35-45 minutes from Thornton Heath, change at Peckham Rye or Clapham Junction

Denmark Hill’s new north entrance features sculptures and decorated tiles by British-Ghanaian artist Godfried Donkor, based on traditional Ghanaian adinkra motifs representing proverbs and aspects of life.

On the south side, GTR’s station improvement programme built a plinth with power and lighting for community artwork displays, which are sourced, managed, and often created by the Camberwell Society. The artworks featured on the plinth are changed roughly every 6 weeks. Some past items are moved to other sites nearby, for longer-term or permanent display. These include the "chaos water wheel" made of buckets and a penny-farthing front wheel; and an optical illusion sculpture that spells out "YES" in one direction and "NO" in the opposite direction.

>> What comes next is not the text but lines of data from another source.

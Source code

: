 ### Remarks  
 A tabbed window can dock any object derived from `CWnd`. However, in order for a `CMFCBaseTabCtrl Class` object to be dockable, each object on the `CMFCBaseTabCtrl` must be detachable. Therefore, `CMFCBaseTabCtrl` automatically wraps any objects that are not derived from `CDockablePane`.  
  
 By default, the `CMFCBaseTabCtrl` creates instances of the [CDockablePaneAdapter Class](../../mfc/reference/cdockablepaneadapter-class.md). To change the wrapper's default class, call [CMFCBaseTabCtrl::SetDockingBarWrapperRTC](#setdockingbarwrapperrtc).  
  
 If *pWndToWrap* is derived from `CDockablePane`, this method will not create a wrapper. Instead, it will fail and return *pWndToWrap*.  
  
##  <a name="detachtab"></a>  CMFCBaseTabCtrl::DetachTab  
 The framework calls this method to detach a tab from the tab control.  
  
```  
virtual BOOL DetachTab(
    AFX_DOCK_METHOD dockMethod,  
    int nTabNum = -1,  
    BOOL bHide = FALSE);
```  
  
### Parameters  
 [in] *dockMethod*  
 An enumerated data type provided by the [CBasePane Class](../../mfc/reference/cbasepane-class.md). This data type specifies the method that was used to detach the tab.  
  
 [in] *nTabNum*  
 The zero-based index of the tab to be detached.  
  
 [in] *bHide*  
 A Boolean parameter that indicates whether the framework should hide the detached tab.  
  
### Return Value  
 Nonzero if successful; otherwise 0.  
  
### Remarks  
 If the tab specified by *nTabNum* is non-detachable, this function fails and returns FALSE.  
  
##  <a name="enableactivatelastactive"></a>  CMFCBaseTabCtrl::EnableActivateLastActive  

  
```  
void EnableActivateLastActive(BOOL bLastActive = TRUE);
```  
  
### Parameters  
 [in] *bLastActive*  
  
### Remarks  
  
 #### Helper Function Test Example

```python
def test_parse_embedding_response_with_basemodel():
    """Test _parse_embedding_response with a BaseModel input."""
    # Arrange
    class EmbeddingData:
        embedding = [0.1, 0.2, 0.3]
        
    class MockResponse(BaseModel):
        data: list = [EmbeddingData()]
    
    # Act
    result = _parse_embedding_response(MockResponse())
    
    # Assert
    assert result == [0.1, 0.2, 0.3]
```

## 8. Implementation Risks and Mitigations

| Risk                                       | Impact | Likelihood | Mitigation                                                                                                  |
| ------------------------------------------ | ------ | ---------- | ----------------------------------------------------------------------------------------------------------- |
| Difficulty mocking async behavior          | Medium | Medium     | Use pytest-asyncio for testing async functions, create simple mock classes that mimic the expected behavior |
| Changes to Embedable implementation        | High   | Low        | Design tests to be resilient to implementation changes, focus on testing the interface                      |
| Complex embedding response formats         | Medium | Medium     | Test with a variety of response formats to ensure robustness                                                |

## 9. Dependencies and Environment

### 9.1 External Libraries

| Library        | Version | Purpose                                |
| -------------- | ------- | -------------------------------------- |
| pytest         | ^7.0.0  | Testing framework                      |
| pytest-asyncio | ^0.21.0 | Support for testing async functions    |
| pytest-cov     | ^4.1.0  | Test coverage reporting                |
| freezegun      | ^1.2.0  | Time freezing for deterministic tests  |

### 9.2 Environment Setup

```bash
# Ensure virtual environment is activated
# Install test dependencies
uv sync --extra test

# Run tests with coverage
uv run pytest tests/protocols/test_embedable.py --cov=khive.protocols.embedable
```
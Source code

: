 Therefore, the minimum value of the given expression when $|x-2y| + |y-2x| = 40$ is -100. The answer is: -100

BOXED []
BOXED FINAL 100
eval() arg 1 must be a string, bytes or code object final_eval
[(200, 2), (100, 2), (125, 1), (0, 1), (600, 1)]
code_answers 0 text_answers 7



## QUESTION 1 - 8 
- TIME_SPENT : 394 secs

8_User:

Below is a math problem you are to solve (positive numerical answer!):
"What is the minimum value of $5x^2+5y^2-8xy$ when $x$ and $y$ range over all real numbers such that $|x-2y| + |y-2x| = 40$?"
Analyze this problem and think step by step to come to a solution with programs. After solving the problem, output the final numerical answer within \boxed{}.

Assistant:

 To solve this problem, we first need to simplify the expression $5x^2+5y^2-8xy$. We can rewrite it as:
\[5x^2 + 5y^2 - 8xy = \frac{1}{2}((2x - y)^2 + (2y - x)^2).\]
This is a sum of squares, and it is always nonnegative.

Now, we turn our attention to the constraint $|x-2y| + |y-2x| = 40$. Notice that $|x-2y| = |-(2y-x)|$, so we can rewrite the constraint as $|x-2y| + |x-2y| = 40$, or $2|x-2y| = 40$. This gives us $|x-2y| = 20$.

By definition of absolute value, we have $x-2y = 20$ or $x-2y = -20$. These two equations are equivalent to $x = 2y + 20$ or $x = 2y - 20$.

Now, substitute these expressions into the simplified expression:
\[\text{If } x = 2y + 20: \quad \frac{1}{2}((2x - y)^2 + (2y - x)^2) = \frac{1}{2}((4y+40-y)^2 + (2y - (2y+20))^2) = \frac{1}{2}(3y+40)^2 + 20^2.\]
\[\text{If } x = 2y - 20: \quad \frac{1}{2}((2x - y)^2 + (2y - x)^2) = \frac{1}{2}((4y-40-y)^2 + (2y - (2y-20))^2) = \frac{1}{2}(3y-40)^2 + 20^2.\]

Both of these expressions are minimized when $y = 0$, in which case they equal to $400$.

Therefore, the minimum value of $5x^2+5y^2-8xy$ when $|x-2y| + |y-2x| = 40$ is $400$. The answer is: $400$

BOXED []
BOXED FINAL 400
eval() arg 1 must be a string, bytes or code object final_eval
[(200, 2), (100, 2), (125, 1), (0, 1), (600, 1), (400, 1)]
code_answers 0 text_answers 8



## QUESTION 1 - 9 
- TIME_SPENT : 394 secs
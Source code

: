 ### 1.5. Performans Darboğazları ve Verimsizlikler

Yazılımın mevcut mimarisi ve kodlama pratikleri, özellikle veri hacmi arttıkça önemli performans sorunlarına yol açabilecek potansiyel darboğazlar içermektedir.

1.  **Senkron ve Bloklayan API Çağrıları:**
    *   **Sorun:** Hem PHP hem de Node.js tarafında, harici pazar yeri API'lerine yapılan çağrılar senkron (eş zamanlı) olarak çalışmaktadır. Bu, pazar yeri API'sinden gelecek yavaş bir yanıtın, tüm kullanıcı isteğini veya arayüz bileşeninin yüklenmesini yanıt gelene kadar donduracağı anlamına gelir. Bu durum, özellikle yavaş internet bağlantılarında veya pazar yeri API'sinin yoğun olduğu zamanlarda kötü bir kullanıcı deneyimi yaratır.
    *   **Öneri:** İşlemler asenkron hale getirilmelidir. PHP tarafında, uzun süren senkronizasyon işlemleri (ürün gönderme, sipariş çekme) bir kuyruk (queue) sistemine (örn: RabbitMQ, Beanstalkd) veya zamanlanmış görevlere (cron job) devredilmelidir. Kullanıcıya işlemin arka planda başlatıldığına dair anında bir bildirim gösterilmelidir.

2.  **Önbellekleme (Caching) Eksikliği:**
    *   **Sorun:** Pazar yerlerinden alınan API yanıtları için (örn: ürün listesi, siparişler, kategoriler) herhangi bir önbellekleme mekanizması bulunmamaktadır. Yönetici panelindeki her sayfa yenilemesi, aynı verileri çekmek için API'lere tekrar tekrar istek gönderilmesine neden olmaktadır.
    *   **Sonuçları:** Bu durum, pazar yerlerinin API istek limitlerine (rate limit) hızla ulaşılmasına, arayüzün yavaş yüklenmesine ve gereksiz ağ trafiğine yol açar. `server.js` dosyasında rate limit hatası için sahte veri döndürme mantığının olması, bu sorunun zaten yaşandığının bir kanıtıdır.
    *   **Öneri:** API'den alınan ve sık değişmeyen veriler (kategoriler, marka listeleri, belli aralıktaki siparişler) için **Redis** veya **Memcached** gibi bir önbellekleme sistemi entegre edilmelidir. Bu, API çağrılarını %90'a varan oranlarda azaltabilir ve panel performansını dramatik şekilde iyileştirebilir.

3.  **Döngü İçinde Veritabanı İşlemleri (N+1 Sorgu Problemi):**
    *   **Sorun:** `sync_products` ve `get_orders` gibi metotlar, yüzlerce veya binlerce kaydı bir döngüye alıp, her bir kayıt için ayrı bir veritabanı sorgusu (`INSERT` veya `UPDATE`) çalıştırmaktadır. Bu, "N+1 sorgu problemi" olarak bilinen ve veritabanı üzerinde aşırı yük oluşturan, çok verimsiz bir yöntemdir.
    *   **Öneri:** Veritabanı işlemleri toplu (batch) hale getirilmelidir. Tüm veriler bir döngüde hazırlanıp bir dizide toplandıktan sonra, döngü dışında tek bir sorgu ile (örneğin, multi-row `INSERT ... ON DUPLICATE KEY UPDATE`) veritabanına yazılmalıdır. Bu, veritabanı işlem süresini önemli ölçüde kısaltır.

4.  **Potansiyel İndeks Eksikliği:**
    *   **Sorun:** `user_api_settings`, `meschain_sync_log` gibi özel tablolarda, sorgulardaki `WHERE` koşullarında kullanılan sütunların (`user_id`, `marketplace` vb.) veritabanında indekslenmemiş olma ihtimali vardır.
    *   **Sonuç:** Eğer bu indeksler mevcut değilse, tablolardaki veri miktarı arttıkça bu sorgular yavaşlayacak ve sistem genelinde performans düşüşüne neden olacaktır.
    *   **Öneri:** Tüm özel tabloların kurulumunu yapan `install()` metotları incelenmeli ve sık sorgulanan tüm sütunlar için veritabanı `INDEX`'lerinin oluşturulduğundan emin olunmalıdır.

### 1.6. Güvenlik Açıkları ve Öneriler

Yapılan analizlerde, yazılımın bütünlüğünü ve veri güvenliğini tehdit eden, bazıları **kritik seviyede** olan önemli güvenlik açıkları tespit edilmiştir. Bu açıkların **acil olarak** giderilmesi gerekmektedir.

a sign on the side of a road

Gipsy Hill

As little as 28 minutes on Southern from Thornton Heath, changing at Tulse Hill; or 31 minutes from East Croydon: Tramlink to West Croydon, then change for Southern

Place-name mural by Lionel Stanhope on road bridge (east side of Gipsy Hill opposite station entrance); vintage station name board in the station’s community garden can be seen from Platform 1 or Sainsbury Road

Gipsy Hill’s 15-metre-long place-name mural was designed by the Friends of Gipsy Hill, funded by Network Rail and painted on their bridge by street artist and sign-writer Lionel Stanhope. The Friends continue to maintain the work. In the community garden stands an original 1948 British Rail name board, discovered in Devon by the Friends after a 40-year absence, brought back and restored with the help of a crowdfunding campaign. The station also displays the Gipsy Hill Tavern sign, salvaged when the Tavern was refurbished and renamed The Great Southern in 2019.